[Stored data]
- - -

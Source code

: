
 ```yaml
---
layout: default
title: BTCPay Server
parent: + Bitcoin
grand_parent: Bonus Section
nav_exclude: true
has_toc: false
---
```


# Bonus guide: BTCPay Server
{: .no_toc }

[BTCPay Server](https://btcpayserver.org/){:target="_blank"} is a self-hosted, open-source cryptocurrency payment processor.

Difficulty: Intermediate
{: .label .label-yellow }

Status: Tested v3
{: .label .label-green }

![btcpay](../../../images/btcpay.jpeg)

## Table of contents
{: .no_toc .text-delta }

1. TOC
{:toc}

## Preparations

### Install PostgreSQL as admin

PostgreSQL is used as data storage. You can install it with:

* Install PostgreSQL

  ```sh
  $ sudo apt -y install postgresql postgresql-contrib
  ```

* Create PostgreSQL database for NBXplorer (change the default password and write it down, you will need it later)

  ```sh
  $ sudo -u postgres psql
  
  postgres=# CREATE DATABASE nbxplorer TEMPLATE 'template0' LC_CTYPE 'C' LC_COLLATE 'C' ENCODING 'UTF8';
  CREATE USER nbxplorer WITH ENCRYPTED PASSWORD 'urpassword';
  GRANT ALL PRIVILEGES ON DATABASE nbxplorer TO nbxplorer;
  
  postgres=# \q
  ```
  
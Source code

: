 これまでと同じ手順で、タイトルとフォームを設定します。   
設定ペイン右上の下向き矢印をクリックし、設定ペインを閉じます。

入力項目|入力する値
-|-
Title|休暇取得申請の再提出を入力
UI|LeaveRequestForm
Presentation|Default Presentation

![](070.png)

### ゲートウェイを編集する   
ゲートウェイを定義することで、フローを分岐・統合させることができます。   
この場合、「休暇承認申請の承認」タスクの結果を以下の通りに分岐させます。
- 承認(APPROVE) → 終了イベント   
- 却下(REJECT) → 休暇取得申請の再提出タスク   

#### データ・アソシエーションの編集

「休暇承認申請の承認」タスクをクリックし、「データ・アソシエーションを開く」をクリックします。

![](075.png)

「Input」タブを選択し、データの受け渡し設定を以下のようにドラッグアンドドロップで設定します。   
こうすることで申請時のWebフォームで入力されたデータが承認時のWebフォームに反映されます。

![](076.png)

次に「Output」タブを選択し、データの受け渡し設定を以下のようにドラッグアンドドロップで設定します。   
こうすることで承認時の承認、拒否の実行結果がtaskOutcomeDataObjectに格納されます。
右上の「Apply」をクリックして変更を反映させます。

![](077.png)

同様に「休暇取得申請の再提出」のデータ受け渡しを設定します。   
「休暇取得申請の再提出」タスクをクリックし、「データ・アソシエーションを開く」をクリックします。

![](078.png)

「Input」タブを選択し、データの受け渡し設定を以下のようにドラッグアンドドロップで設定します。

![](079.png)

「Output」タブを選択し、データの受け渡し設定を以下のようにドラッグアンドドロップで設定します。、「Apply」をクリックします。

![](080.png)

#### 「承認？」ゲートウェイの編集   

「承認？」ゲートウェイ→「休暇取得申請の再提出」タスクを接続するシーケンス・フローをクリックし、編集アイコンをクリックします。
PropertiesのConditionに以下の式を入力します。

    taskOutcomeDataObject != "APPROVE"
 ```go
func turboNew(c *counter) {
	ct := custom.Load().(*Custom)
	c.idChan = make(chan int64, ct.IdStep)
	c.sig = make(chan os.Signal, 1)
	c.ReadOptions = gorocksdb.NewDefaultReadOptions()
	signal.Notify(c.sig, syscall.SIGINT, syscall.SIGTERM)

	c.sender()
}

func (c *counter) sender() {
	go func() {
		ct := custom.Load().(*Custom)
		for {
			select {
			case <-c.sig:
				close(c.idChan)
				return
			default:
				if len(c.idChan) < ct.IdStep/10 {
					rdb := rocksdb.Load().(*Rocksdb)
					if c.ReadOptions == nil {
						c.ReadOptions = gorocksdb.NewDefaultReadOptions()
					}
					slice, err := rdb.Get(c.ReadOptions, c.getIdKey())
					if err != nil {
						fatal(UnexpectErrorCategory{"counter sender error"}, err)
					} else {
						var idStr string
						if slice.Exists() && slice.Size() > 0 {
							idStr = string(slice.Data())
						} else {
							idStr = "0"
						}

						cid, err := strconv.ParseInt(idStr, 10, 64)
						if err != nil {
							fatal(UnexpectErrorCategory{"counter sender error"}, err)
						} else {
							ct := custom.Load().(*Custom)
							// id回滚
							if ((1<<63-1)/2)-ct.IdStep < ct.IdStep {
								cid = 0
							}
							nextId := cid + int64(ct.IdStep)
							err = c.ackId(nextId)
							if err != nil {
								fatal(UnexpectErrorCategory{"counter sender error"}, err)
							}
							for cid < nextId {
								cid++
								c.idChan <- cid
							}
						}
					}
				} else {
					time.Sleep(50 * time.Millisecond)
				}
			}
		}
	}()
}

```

- - -

What is needed is a copy of every line above in which "string" appears.

						var idStr string
							idStr = string(slice.Data())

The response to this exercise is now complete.